▶ [TASK REQUIREMENTS]:
Write out exactly, please, every line from the beginning of the entries to the line holding "- [sqlx](https://docs.rs/sqlx/latest/sqlx/) for", and no pictures.

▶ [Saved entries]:
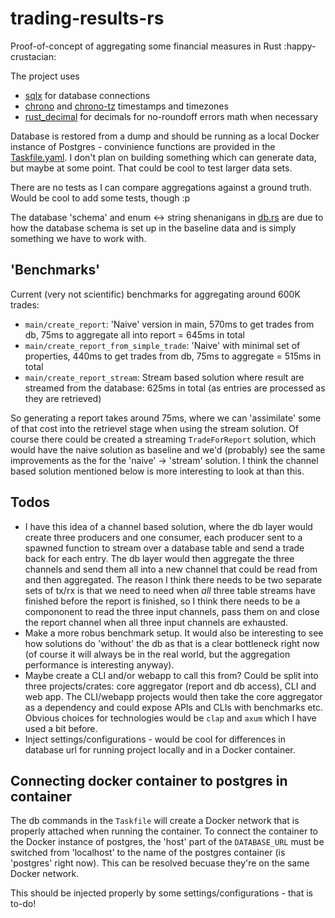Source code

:# trading-results-rs

Proof-of-concept of aggregating some financial measures in Rust :happy-crustacian:

The project uses

- [sqlx](https://docs.rs/sqlx/latest/sqlx/) for database connections
- [chrono](https://docs.rs/chrono/latest/chrono/) and [chrono-tz](https://docs.rs/chrono-tz/latest/chrono_tz/) timestamps and timezones
- [rust_decimal](https://docs.rs/rust_decimal/latest/rust_decimal/) for decimals for no-roundoff errors math when necessary

Database is restored from a dump and should be running as a local Docker instance of Postgres -
convinience functions are provided in the [Taskfile.yaml](Taskfile.yaml).
I don't plan on building something which can generate data, but maybe at some point.
That could be cool to test larger data sets.

There are no tests as I can compare aggregations against a ground truth. Would be cool to add some tests, though :p

The database 'schema' and enum <-> string shenanigans in [db.rs](src/db.rs) are due to how the database schema is set up in the baseline data
and is simply something we have to work with.

## 'Benchmarks'

Current (very not scientific) benchmarks for aggregating around 600K trades:

- `main/create_report`: 'Naive' version in main, 570ms to get trades from db, 75ms to aggregate all into report = 645ms in total
- `main/create_report_from_simple_trade`: 'Naive' with minimal set of properties, 440ms to get trades from db, 75ms to aggregate = 515ms in total
- `main/create_report_stream`: Stream based solution where result are streamed from the database: 625ms in total (as entries are processed as they are retrieved)

So generating a report takes around 75ms, where we can 'assimilate' some of that cost into the retrievel stage when
using the stream solution. Of course there could be created a streaming `TradeForReport` solution, which would have the naive solution
as baseline and we'd (probably) see the same improvements as the for the 'naive' -> 'stream' solution. I think the channel based solution mentioned below
is more interesting to look at than this.

## Todos

- I have this idea of a channel based solution, where the db layer would create three producers and one consumer, each producer
sent to a spawned function to stream over a database table and send a trade back for each entry. The db layer would then aggregate the
three channels and send them all into a new channel that could be read from and then aggregated. The reason I think there needs to be two
separate sets of tx/rx is that we need to need when _all_ three table streams have finished before the report is finished, so I think there
needs to be a compononent to read the three input channels, pass them on and close the report channel when all three input channels are
exhausted.
- Make a more robus benchmark setup. It would also be interesting to see how solutions do 'without' the db as
that is a clear bottleneck right now (of course it will always be in the real world, but the aggregation performance is interesting anyway).
- Maybe create a CLI and/or webapp to call this from?
Could be split into three projects/crates: core aggregator (report and db access), CLI and web app. The CLI/webapp projects would then take
the core aggregator as a dependency and could expose APIs and CLIs with benchmarks etc. Obvious choices for technologies would
be `clap` and `axum` which I have used a bit before.
- Inject settings/configurations - would be cool for differences in database url for running project locally and
in a Docker container.

## Connecting docker container to postgres in container
The db commands in the `Taskfile` will create a Docker network that is properly attached when running the container.
To connect the container to the Docker instance of postgres, the 'host' part of the `DATABASE_URL` must be switched
from 'localhost' to the name of the postgres container (is 'postgres' right now). This can be resolved becuase they're on
the same Docker network.

This should be injected properly by some settings/configurations - that is to-do!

▶ [RESULT]:
Source code

:# trading-results-rs

Proof-of-concept of aggregating some financial measures in Rust :happy-crustacian:

The project uses

- [sqlx](https://docs.rs/sqlx/latest/sqlx/) for database connections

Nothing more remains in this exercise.